News
Quantum of Solace looks to UK’s finest for Quality of Sound
30 October 2008
From premixing, through film scoring to the final edit, AMS Neve was the console brand of choice for the Quantum of Solace sound team
Convincing… powerful… compelling… richly nuanced… The critical acclaim for Casino Royale, Daniel Craig’s first outing as James Bond, made the follow up – Quantum of Solace – the most eagerly anticipated movie of 2008. With the screen action relying on gritty realism rather than gadgetry, Quantum of Solace
called for a soundtrack that was equally powerful and compelling.
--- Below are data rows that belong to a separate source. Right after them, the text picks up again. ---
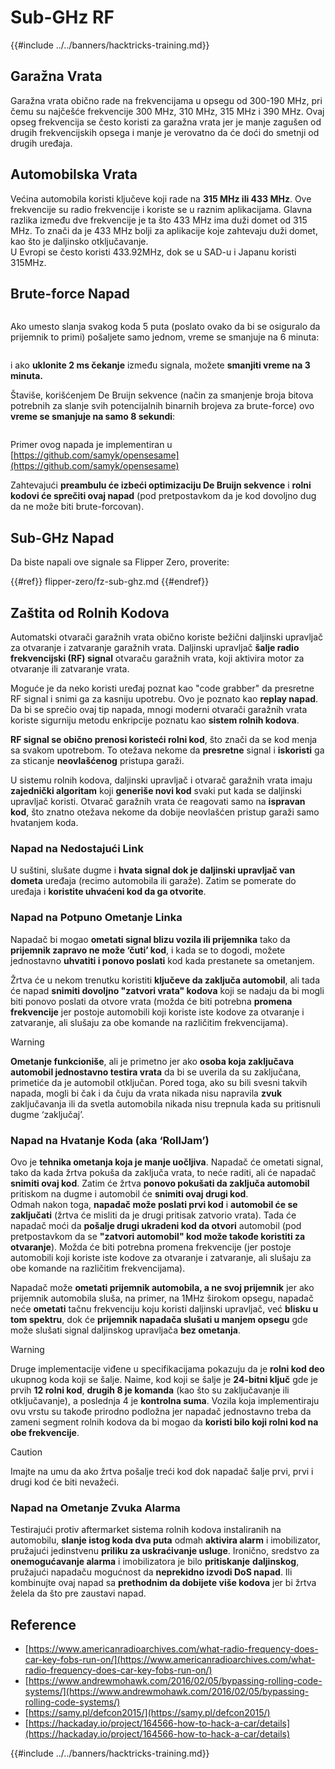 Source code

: # Sub-GHz RF

{{#include ../../banners/hacktricks-training.md}}

## Garažna Vrata

Garažna vrata obično rade na frekvencijama u opsegu od 300-190 MHz, pri čemu su najčešće frekvencije 300 MHz, 310 MHz, 315 MHz i 390 MHz. Ovaj opseg frekvencija se često koristi za garažna vrata jer je manje zagušen od drugih frekvencijskih opsega i manje je verovatno da će doći do smetnji od drugih uređaja.

## Automobilska Vrata

Većina automobila koristi ključeve koji rade na **315 MHz ili 433 MHz**. Ove frekvencije su radio frekvencije i koriste se u raznim aplikacijama. Glavna razlika između dve frekvencije je ta što 433 MHz ima duži domet od 315 MHz. To znači da je 433 MHz bolji za aplikacije koje zahtevaju duži domet, kao što je daljinsko otključavanje.\
U Evropi se često koristi 433.92MHz, dok se u SAD-u i Japanu koristi 315MHz.

## **Brute-force Napad**

<figure><img src="../../images/image (1084).png" alt=""><figcaption></figcaption></figure>

Ako umesto slanja svakog koda 5 puta (poslato ovako da bi se osiguralo da prijemnik to primi) pošaljete samo jednom, vreme se smanjuje na 6 minuta:

<figure><img src="../../images/image (622).png" alt=""><figcaption></figcaption></figure>

i ako **uklonite 2 ms čekanje** između signala, možete **smanjiti vreme na 3 minuta.**

Štaviše, korišćenjem De Bruijn sekvence (način za smanjenje broja bitova potrebnih za slanje svih potencijalnih binarnih brojeva za brute-force) ovo **vreme se smanjuje na samo 8 sekundi**:

<figure><img src="../../images/image (583).png" alt=""><figcaption></figcaption></figure>

Primer ovog napada je implementiran u [https://github.com/samyk/opensesame](https://github.com/samyk/opensesame)

Zahtevajući **preambulu će izbeći optimizaciju De Bruijn sekvence** i **rolni kodovi će sprečiti ovaj napad** (pod pretpostavkom da je kod dovoljno dug da ne može biti brute-forcovan).

## Sub-GHz Napad

Da biste napali ove signale sa Flipper Zero, proverite:

{{#ref}}
flipper-zero/fz-sub-ghz.md
{{#endref}}

## Zaštita od Rolnih Kodova

Automatski otvarači garažnih vrata obično koriste bežični daljinski upravljač za otvaranje i zatvaranje garažnih vrata. Daljinski upravljač **šalje radio frekvencijski (RF) signal** otvaraču garažnih vrata, koji aktivira motor za otvaranje ili zatvaranje vrata.

Moguće je da neko koristi uređaj poznat kao "code grabber" da presretne RF signal i snimi ga za kasniju upotrebu. Ovo je poznato kao **replay napad**. Da bi se sprečio ovaj tip napada, mnogi moderni otvarači garažnih vrata koriste sigurniju metodu enkripcije poznatu kao **sistem rolnih kodova**.

**RF signal se obično prenosi koristeći rolni kod**, što znači da se kod menja sa svakom upotrebom. To otežava nekome da **presretne** signal i **iskoristi** ga za sticanje **neovlašćenog** pristupa garaži.

U sistemu rolnih kodova, daljinski upravljač i otvarač garažnih vrata imaju **zajednički algoritam** koji **generiše novi kod** svaki put kada se daljinski upravljač koristi. Otvarač garažnih vrata će reagovati samo na **ispravan kod**, što znatno otežava nekome da dobije neovlašćen pristup garaži samo hvatanjem koda.

### **Napad na Nedostajući Link**

U suštini, slušate dugme i **hvata signal dok je daljinski upravljač van dometa** uređaja (recimo automobila ili garaže). Zatim se pomerate do uređaja i **koristite uhvaćeni kod da ga otvorite**.

### Napad na Potpuno Ometanje Linka

Napadač bi mogao **ometati signal blizu vozila ili prijemnika** tako da **prijemnik zapravo ne može ‘čuti’ kod**, i kada se to dogodi, možete jednostavno **uhvatiti i ponovo poslati** kod kada prestanete sa ometanjem.

Žrtva će u nekom trenutku koristiti **ključeve da zaključa automobil**, ali tada će napad **snimiti dovoljno "zatvori vrata" kodova** koji se nadaju da bi mogli biti ponovo poslati da otvore vrata (možda će biti potrebna **promena frekvencije** jer postoje automobili koji koriste iste kodove za otvaranje i zatvaranje, ali slušaju za obe komande na različitim frekvencijama).

> [!WARNING]
> **Ometanje funkcioniše**, ali je primetno jer ako **osoba koja zaključava automobil jednostavno testira vrata** da bi se uverila da su zaključana, primetiće da je automobil otključan. Pored toga, ako su bili svesni takvih napada, mogli bi čak i da čuju da vrata nikada nisu napravila **zvuk** zaključavanja ili da svetla automobila nikada nisu trepnula kada su pritisnuli dugme ‘zaključaj’.

### **Napad na Hvatanje Koda (aka ‘RollJam’)**

Ovo je **tehnika ometanja koja je manje uočljiva**. Napadač će ometati signal, tako da kada žrtva pokuša da zaključa vrata, to neće raditi, ali će napadač **snimiti ovaj kod**. Zatim će žrtva **ponovo pokušati da zaključa automobil** pritiskom na dugme i automobil će **snimiti ovaj drugi kod**.\
Odmah nakon toga, **napadač može poslati prvi kod** i **automobil će se zaključati** (žrtva će misliti da je drugi pritisak zatvorio vrata). Tada će napadač moći da **pošalje drugi ukradeni kod da otvori** automobil (pod pretpostavkom da se **"zatvori automobil" kod može takođe koristiti za otvaranje**). Možda će biti potrebna promena frekvencije (jer postoje automobili koji koriste iste kodove za otvaranje i zatvaranje, ali slušaju za obe komande na različitim frekvencijama).

Napadač može **ometati prijemnik automobila, a ne svoj prijemnik** jer ako prijemnik automobila sluša, na primer, na 1MHz širokom opsegu, napadač neće **ometati** tačnu frekvenciju koju koristi daljinski upravljač, već **blisku u tom spektru**, dok će **prijemnik napadača slušati u manjem opsegu** gde može slušati signal daljinskog upravljača **bez ometanja**.

> [!WARNING]
> Druge implementacije viđene u specifikacijama pokazuju da je **rolni kod deo** ukupnog koda koji se šalje. Naime, kod koji se šalje je **24-bitni ključ** gde je prvih **12 rolni kod**, **drugih 8 je komanda** (kao što su zaključavanje ili otključavanje), a poslednja 4 je **kontrolna suma**. Vozila koja implementiraju ovu vrstu su takođe prirodno podložna jer napadač jednostavno treba da zameni segment rolnih kodova da bi mogao da **koristi bilo koji rolni kod na obe frekvencije**.

> [!CAUTION]
> Imajte na umu da ako žrtva pošalje treći kod dok napadač šalje prvi, prvi i drugi kod će biti nevažeći.

### Napad na Ometanje Zvuka Alarma

Testirajući protiv aftermarket sistema rolnih kodova instaliranih na automobilu, **slanje istog koda dva puta** odmah **aktivira alarm** i imobilizator, pružajući jedinstvenu **priliku za uskraćivanje usluge**. Ironično, sredstvo za **onemogućavanje alarma** i imobilizatora je bilo **pritiskanje** **daljinskog**, pružajući napadaču mogućnost da **neprekidno izvodi DoS napad**. Ili kombinujte ovaj napad sa **prethodnim da dobijete više kodova** jer bi žrtva želela da što pre zaustavi napad.

## Reference

- [https://www.americanradioarchives.com/what-radio-frequency-does-car-key-fobs-run-on/](https://www.americanradioarchives.com/what-radio-frequency-does-car-key-fobs-run-on/)
- [https://www.andrewmohawk.com/2016/02/05/bypassing-rolling-code-systems/](https://www.andrewmohawk.com/2016/02/05/bypassing-rolling-code-systems/)
- [https://samy.pl/defcon2015/](https://samy.pl/defcon2015/)
- [https://hackaday.io/project/164566-how-to-hack-a-car/details](https://hackaday.io/project/164566-how-to-hack-a-car/details)

{{#include ../../banners/hacktricks-training.md}}
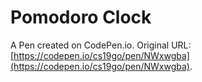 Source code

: # Pomodoro Clock

A Pen created on CodePen.io. Original URL: [https://codepen.io/cs19go/pen/NWxwgba](https://codepen.io/cs19go/pen/NWxwgba).


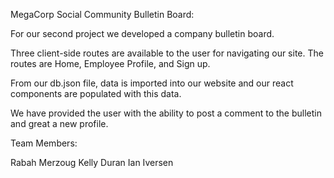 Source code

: MegaCorp Social Community Bulletin Board:

For our second project we developed a company bulletin board.

Three client-side routes are available to the user for navigating our site. The routes are Home, Employee Profile, and Sign up.

From our db.json file, data is imported into our website and our react components are populated with this data.

We have provided the user with the ability to post a comment to the bulletin and great a new profile.

Team Members:

Rabah Merzoug
Kelly Duran
Ian Iversen


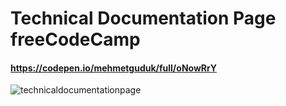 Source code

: # Technical Documentation Page freeCodeCamp
#### https://codepen.io/mehmetguduk/full/oNowRrY
![technicaldocumentationpage](https://user-images.githubusercontent.com/85064536/156375301-5c4196ca-cfdd-4c4e-b06b-526c3bd7a544.jpg)
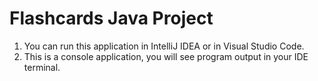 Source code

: # Flashcards Java Project

1. You can run this application in IntelliJ IDEA or in Visual Studio Code.
2. This is a console application, you will see program output in your IDE terminal.
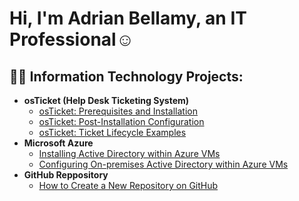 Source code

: <h1>Hi, I'm Adrian Bellamy, an IT Professional</a>☺</h1>

<h2>👨‍💻 Information Technology Projects:</h2>

- <b>osTicket (Help Desk Ticketing System)</b>
  - [osTicket: Prerequisites and Installation](https://github.com/AOBTenn/osTicket-Prerequisites-and-Installation.git)
  - [osTicket: Post-Installation Configuration](https://github.com/AOBTenn/osTicket-Post-Installation-Configuration.git)
  - [osTicket: Ticket Lifecycle Examples](https://github.com/AOBTenn/osTicket-Ticket-Lifecycle-Examples.git)
- <b>Microsoft Azure</b>
  - [Installing Active Directory within Azure VMs](https://github.com/AOBTenn/Installing-Active-Directory-within-Azure-VMs.git)
  - [Configuring On-premises Active Directory within Azure VMs](https://github.com/AOBTenn/Configuring-On-premises-Active-Directory-within-Azure-VMs.git)
- <b>GitHub Reppository</b>
  - [How to Create a New Repository on GitHub](https://github.com/AOBTenn/How-To-Create-a-New-GitHub-Repository.git)
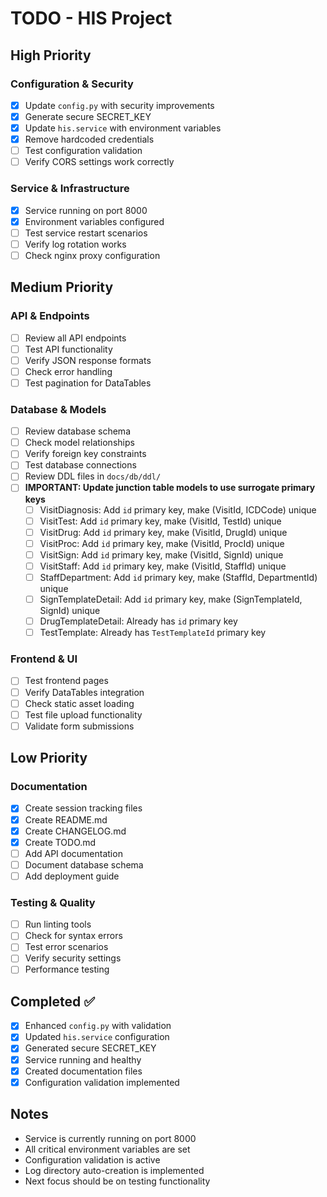 # TODO - HIS Project

## High Priority

### Configuration & Security
- [x] Update `config.py` with security improvements
- [x] Generate secure SECRET_KEY
- [x] Update `his.service` with environment variables
- [x] Remove hardcoded credentials
- [ ] Test configuration validation
- [ ] Verify CORS settings work correctly

### Service & Infrastructure
- [x] Service running on port 8000
- [x] Environment variables configured
- [ ] Test service restart scenarios
- [ ] Verify log rotation works
- [ ] Check nginx proxy configuration

## Medium Priority

### API & Endpoints
- [ ] Review all API endpoints
- [ ] Test API functionality
- [ ] Verify JSON response formats
- [ ] Check error handling
- [ ] Test pagination for DataTables

### Database & Models
- [ ] Review database schema
- [ ] Check model relationships
- [ ] Verify foreign key constraints
- [ ] Test database connections
- [ ] Review DDL files in `docs/db/ddl/`
- [ ] **IMPORTANT: Update junction table models to use surrogate primary keys**
  - [ ] VisitDiagnosis: Add `id` primary key, make (VisitId, ICDCode) unique
  - [ ] VisitTest: Add `id` primary key, make (VisitId, TestId) unique
  - [ ] VisitDrug: Add `id` primary key, make (VisitId, DrugId) unique
  - [ ] VisitProc: Add `id` primary key, make (VisitId, ProcId) unique
  - [ ] VisitSign: Add `id` primary key, make (VisitId, SignId) unique
  - [ ] VisitStaff: Add `id` primary key, make (VisitId, StaffId) unique
  - [ ] StaffDepartment: Add `id` primary key, make (StaffId, DepartmentId) unique
  - [ ] SignTemplateDetail: Add `id` primary key, make (SignTemplateId, SignId) unique
  - [ ] DrugTemplateDetail: Already has `id` primary key
  - [ ] TestTemplate: Already has `TestTemplateId` primary key

### Frontend & UI
- [ ] Test frontend pages
- [ ] Verify DataTables integration
- [ ] Check static asset loading
- [ ] Test file upload functionality
- [ ] Validate form submissions

## Low Priority

### Documentation
- [x] Create session tracking files
- [x] Create README.md
- [x] Create CHANGELOG.md
- [x] Create TODO.md
- [ ] Add API documentation
- [ ] Document database schema
- [ ] Add deployment guide

### Testing & Quality
- [ ] Run linting tools
- [ ] Check for syntax errors
- [ ] Test error scenarios
- [ ] Verify security settings
- [ ] Performance testing

## Completed ✅

- [x] Enhanced `config.py` with validation
- [x] Updated `his.service` configuration
- [x] Generated secure SECRET_KEY
- [x] Service running and healthy
- [x] Created documentation files
- [x] Configuration validation implemented

## Notes

- Service is currently running on port 8000
- All critical environment variables are set
- Configuration validation is active
- Log directory auto-creation is implemented
- Next focus should be on testing functionality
Cue a
cast of award-winning soundmen, the UK’s top facilities – De Lane Lea,
Air Studios and Real World Post – and, naturally, AMS Neve consoles and
outboard.
Mike Prestwood Smith and Mark Taylor, BAFTA-winners for their work on Casino Royale, were a shoo-in as re-recording mixers, as was Real World Post for the premixing. Co-founded by Prestwood Smith and with a 24-fader AMS Neve DFC Gemini at its heart, Real World Post is the film sound mixing and post-production alter ego of the renowned Big Room at Peter Gabriel’s Real World Studios in the Wiltshire village of Box, near Bath, England. Along with premixing for Quantum of Solace, the facility was also used for delivery requirements such as Music & Effects mixes for foreign language versions.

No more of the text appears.